Les documents magistérielsModifier

La constitution Exsul familia de Pie XIIModifier

 
La fuite en Égypte, vue par Rembrandt.

À cause de la Deuxième Guerre mondiale, des déplacements massifs de population se produisent en Europe, concernant plus de 20 millions de personnes. La constitution apostolique Exsul familia Nazarethana, publiée par le pape Pie XII le 1er août 1952[1], va revenir sur cet épisode tragique et mettre en forme la doctrine de l'Église sur la question des migrations.

Il s'agit du premier document officiel du Saint-Siège qui aborde de manière globale et systématique le problème de l’aide en faveur des migrants, d’un point de vue historique, pastoral et canonique[2]. Son titre est une allusion à la fuite en Égypte de la Sainte Famille, prise comme archétype de la situation des familles de réfugiés[3]. Le document fait un bilan des secours apportés par les Catholiques et le Saint-Siège depuis le début de la guerre aux prisonniers et aux plusieurs millions de personnes déplacées ou réfugiées. Il dresse également l'inventaire des interventions papales en la matière, notamment : « Nous avons tenté de notre mieux de remplir l'esprit des gens de sympathie pour les exilés et les réfugiés qui sont nos frères dans le besoin. De fait, nous avons souvent évoqué leurs vies misérables, défendu leurs droits, et plus d'une fois nous en avons appelé en leur nom à la générosité de tout homme et spécialement des Catholiques. »

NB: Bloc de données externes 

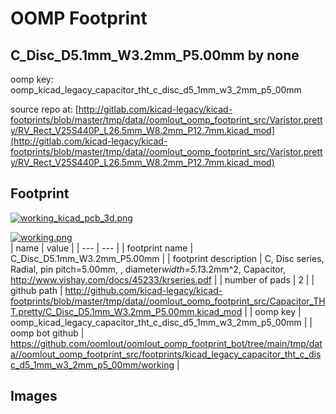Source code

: # OOMP Footprint  
## C_Disc_D5.1mm_W3.2mm_P5.00mm  by none  
  
oomp key: oomp_kicad_legacy_capacitor_tht_c_disc_d5_1mm_w3_2mm_p5_00mm  
  
source repo at: [http://gitlab.com/kicad-legacy/kicad-footprints/blob/master/tmp/data//oomlout_oomp_footprint_src/Varistor.pretty/RV_Rect_V25S440P_L26.5mm_W8.2mm_P12.7mm.kicad_mod](http://gitlab.com/kicad-legacy/kicad-footprints/blob/master/tmp/data//oomlout_oomp_footprint_src/Varistor.pretty/RV_Rect_V25S440P_L26.5mm_W8.2mm_P12.7mm.kicad_mod)  
## Footprint  
  
[![working_kicad_pcb_3d.png](working_kicad_pcb_3d_600.png)](working_kicad_pcb_3d.png)  
  
[![working.png](working_600.png)](working.png)  
| name | value | 
| --- | --- | 
| footprint name | C_Disc_D5.1mm_W3.2mm_P5.00mm | 
| footprint description | C, Disc series, Radial, pin pitch=5.00mm, , diameter*width=5.1*3.2mm^2, Capacitor, http://www.vishay.com/docs/45233/krseries.pdf | 
| number of pads | 2 | 
| github path | http://github.com/kicad-legacy/kicad-footprints/blob/master/tmp/data//oomlout_oomp_footprint_src/Capacitor_THT.pretty/C_Disc_D5.1mm_W3.2mm_P5.00mm.kicad_mod | 
| oomp key | oomp_kicad_legacy_capacitor_tht_c_disc_d5_1mm_w3_2mm_p5_00mm | 
| oomp bot github | https://github.com/oomlout/oomlout_oomp_footprint_bot/tree/main/tmp/data//oomlout_oomp_footprint_src/footprints/kicad_legacy_capacitor_tht_c_disc_d5_1mm_w3_2mm_p5_00mm/working | 
## Images  
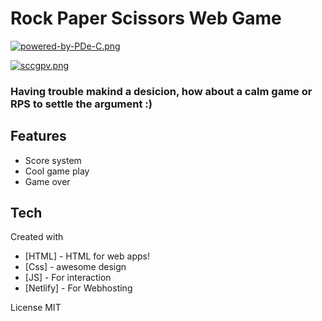 # Rock Paper Scissors Web Game

[![powered-by-PDe-C.png](https://i.postimg.cc/TwtnTtkG/powered-by-PDe-C.png)](https://postimg.cc/zbRyjFZP)

[![sccgpv.png](https://i.postimg.cc/0N6cFr75/sccgpv.png)](https://postimg.cc/cKSR8xDP)

### Having trouble makind a desicion, how about a calm game or RPS to settle the argument :)

## Features

- Score system
- Cool game play
- Game over

## Tech
  Created with

- [HTML] - HTML for web apps!
- [Css] - awesome design
- [JS] - For interaction
- [Netlify] - For Webhosting

License
MIT
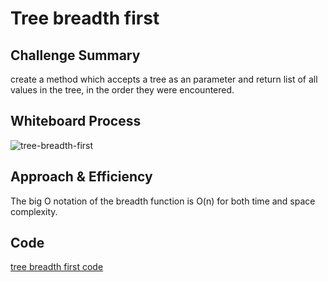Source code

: # Tree breadth first

## Challenge Summary
create a method which accepts a tree as an parameter and return list of all values in the tree, in the order they were encountered.


## Whiteboard Process
![tree-breadth-first]()

## Approach & Efficiency
The big O notation of the breadth function is O(n) for both time and space complexity.

## Code
[tree breadth first code](../)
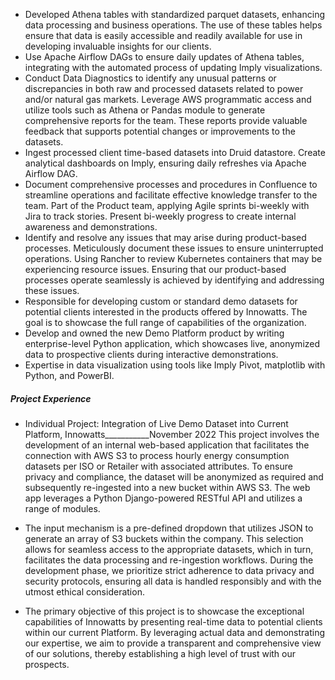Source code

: - Developed Athena tables with standardized parquet datasets, enhancing data processing and business operations. The use of these
tables helps ensure that data is easily accessible and readily available for use in developing invaluable insights for our clients.
- Use Apache Airflow DAGs to ensure daily updates of Athena tables, integrating with the automated process of updating Imply
visualizations.
- Conduct Data Diagnostics to identify any unusual patterns or discrepancies in both raw and processed datasets related to power
and/or natural gas markets. Leverage AWS programmatic access and utilize tools such as Athena or Pandas module to generate
comprehensive reports for the team. These reports provide valuable feedback that supports potential changes or improvements to
the datasets.
- Ingest processed client time-based datasets into Druid datastore. Create analytical dashboards on Imply, ensuring daily refreshes
via Apache Airflow DAG.
- Document comprehensive processes and procedures in Confluence to streamline operations and facilitate effective knowledge
transfer to the team. Part of the Product team, applying Agile sprints bi-weekly with Jira to track stories. Present bi-weekly
progress to create internal awareness and demonstrations.
- Identify and resolve any issues that may arise during product-based processes. Meticulously document these issues to ensure
uninterrupted operations. Using Rancher to review Kubernetes containers that may be experiencing resource issues. Ensuring that
our product-based processes operate seamlessly is achieved by identifying and addressing these issues.
- Responsible for developing custom or standard demo datasets for potential clients interested in the products offered by Innowatts.
The goal is to showcase the full range of capabilities of the organization.
- Develop and owned the new Demo Platform product by writing enterprise-level Python application, which showcases live,
anonymized data to prospective clients during interactive demonstrations.
- Expertise in data visualization using tools like Imply Pivot, matplotlib with Python, and PowerBI.
##### Project Experience
- Individual Project: Integration of Live Demo Dataset into Current Platform, Innowatts___________November 2022
This project involves the development of an internal web-based application that facilitates the connection with AWS S3 to process hourly energy consumption datasets per ISO or Retailer with associated attributes. To ensure privacy and compliance, the dataset will be anonymized as required and subsequently re-ingested into a new bucket within AWS S3.
The web app leverages a Python Django-powered RESTful API and utilizes a range of modules.

- The input mechanism is a pre-defined dropdown that utilizes JSON to generate an array of S3 buckets within the company. This selection allows for seamless access to the appropriate datasets, which in turn, facilitates the data processing and re-ingestion workflows. During the development phase, we prioritize strict adherence to data privacy and security protocols, ensuring all data is handled responsibly and with the utmost ethical consideration.

- The primary objective of this project is to showcase the exceptional capabilities of Innowatts by presenting real-time data to potential clients within our current Platform. By leveraging actual data and demonstrating our expertise, we aim to provide a transparent and comprehensive view of our solutions, thereby establishing a high level of trust with our prospects.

Le document papal met en œuvre le principe de destination universelle des biens, un des éléments-clés de la doctrine sociale de l'Église, pour l'accueil des familles arrivantes : « Il est inévitable que certaines familles soient obligées de se déplacer, à la recherche d'une nouvelle terre d'accueil. Alors -- selon l'enseignement de Rerum Novarum -- le droit de cette famille à un espace de vie est reconnu. Lorsque cela se produit, la migration atteint son objectif naturel, ainsi que le montre l'expérience. Nous entendons par là la distribution la plus favorable des hommes sur la surface de la Terre cultivée ; cette surface que Dieu a créée et préparée pour l'usage de tous. »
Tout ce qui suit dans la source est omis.